A fully automatic gridding method for cDNA microarray images
- Luis Rueda^{1}Email author and
- Iman Rezaeian^{1}
DOI: 10.1186/1471-2105-12-113
© Rueda and Rezaeian; licensee BioMed Central Ltd. 2011
Received: 17 September 2010
Accepted: 21 April 2011
Published: 21 April 2011
Abstract
Background
Processing cDNA microarray images is a crucial step in gene expression analysis, since any errors in early stages affect subsequent steps, leading to possibly erroneous biological conclusions. When processing the underlying images, accurately separating the sub-grids and spots is extremely important for subsequent steps that include segmentation, quantification, normalization and clustering.
Results
We propose a parameterless and fully automatic approach that first detects the sub-grids given the entire microarray image, and then detects the locations of the spots in each sub-grid. The approach, first, detects and corrects rotations in the images by applying an affine transformation, followed by a polynomial-time optimal multi-level thresholding algorithm used to find the positions of the sub-grids in the image and the positions of the spots in each sub-grid. Additionally, a new validity index is proposed in order to find the correct number of sub-grids in the image, and the correct number of spots in each sub-grid. Moreover, a refinement procedure is used to correct possible misalignments and increase the accuracy of the method.
Conclusions
Extensive experiments on real-life microarray images and a comparison to other methods show that the proposed method performs these tasks fully automatically and with a very high degree of accuracy. Moreover, unlike previous methods, the proposed approach can be used in various type of microarray images with different resolutions and spot sizes and does not need any parameter to be adjusted.
Background
Microarrays are one of the most important technologies used in molecular biology to massively explore how the genes express themselves into proteins and other molecular machines responsible for the different functions in an organism. These expressions are monitored in cells and organisms under specific conditions, and have many applications in medical diagnosis, pharmacology, disease treatment, just to mention a few.
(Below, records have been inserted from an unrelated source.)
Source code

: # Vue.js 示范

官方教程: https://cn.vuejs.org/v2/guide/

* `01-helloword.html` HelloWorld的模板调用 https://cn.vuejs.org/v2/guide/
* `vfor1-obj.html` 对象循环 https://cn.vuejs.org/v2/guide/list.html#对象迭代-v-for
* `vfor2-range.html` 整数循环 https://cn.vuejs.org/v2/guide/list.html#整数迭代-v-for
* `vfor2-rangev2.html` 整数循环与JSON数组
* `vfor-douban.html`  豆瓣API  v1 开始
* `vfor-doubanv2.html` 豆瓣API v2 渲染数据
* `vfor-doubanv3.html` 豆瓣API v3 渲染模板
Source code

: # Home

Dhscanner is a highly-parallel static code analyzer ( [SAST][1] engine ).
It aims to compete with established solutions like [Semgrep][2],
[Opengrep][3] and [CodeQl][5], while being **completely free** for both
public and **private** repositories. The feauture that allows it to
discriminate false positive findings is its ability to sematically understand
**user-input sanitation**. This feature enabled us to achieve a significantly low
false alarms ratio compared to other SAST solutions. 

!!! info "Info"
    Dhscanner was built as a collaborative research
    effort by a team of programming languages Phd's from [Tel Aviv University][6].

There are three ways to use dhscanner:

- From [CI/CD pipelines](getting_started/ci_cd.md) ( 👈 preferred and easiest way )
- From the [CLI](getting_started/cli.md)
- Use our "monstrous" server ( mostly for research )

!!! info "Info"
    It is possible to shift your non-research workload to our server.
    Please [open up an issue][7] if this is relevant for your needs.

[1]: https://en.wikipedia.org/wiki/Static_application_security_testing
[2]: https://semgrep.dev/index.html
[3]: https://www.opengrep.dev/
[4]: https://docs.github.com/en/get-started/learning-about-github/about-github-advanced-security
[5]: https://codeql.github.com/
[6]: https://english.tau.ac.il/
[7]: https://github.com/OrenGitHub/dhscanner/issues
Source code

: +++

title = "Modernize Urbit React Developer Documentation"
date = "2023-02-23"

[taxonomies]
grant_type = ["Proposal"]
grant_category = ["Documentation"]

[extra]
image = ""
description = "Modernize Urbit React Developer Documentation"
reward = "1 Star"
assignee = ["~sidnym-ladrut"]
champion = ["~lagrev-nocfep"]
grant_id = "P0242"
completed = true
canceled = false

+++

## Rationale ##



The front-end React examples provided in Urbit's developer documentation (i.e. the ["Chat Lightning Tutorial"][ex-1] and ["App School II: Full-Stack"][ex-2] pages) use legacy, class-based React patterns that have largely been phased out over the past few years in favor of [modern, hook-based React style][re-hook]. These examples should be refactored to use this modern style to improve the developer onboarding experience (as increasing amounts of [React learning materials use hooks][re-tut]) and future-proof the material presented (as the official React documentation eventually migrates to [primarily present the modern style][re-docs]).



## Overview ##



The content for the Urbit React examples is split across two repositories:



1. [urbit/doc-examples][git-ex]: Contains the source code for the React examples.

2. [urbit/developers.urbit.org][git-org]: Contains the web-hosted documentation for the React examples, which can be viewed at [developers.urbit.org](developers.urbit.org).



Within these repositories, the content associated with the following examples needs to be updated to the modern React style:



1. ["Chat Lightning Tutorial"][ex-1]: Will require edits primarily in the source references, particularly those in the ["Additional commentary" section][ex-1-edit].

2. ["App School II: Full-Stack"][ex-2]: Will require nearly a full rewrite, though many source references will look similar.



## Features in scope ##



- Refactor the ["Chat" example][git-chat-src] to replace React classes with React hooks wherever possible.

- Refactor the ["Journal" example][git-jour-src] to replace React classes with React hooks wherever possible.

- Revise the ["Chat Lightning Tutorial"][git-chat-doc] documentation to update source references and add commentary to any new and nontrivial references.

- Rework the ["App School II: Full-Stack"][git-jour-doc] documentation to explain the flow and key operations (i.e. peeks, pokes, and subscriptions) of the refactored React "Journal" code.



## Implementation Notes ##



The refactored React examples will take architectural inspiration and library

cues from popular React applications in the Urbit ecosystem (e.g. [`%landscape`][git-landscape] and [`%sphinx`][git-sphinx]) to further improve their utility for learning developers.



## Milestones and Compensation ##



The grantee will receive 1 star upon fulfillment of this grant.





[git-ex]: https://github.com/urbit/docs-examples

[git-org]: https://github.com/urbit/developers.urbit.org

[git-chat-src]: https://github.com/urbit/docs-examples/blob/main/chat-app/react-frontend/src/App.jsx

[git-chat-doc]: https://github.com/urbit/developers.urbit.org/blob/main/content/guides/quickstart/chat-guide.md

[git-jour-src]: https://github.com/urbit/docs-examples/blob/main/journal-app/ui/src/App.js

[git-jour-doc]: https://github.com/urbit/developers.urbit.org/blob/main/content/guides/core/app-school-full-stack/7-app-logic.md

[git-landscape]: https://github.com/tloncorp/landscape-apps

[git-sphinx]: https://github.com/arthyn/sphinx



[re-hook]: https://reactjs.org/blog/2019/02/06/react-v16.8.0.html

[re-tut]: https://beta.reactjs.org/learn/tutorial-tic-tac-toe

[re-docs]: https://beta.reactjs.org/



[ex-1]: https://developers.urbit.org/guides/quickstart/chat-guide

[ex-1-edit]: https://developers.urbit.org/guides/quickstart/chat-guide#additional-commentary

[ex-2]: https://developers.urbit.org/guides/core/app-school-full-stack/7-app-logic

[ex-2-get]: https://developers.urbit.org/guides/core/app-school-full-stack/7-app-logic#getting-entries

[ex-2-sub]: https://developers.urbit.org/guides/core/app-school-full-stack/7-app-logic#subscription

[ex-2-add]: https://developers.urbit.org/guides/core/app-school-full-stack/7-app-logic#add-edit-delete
We consider cDNA microarrays which are produced on a chip (slide) by hybridizing sample DNA on the slide, typically in two channels. Scanning the slides at a very high resolution produces images composed of sub-grids of spots. Image processing and analysis are two important aspects of microarrays, since the aim of the whole experimental procedure is to obtain meaningful biological conclusions, which depends on the accuracy of the different stages, mainly those at the beginning of the process. The first task in the sequence is gridding [1–5], which if done correctly, substantially improves the efficiency of the subsequent tasks that include segmentation [6], quantification, normalization and data mining. When producing cDNA microarrays, many parameters are specified, such as the number and size of spots, number of sub-grids, and even their exact locations. However, many physicochemical factors produce noise, misalignment, and even deformations in the sub-grid template that it is virtually impossible to know the exact location of the spots after scanning, at least with the current technology, without performing complex procedures. Roughly speaking, gridding consists of determining the spot locations in a microarray image (typically, in a sub-grid). The gridding process requires the knowledge of the sub-girds in advance in order to proceed (sub-gridding).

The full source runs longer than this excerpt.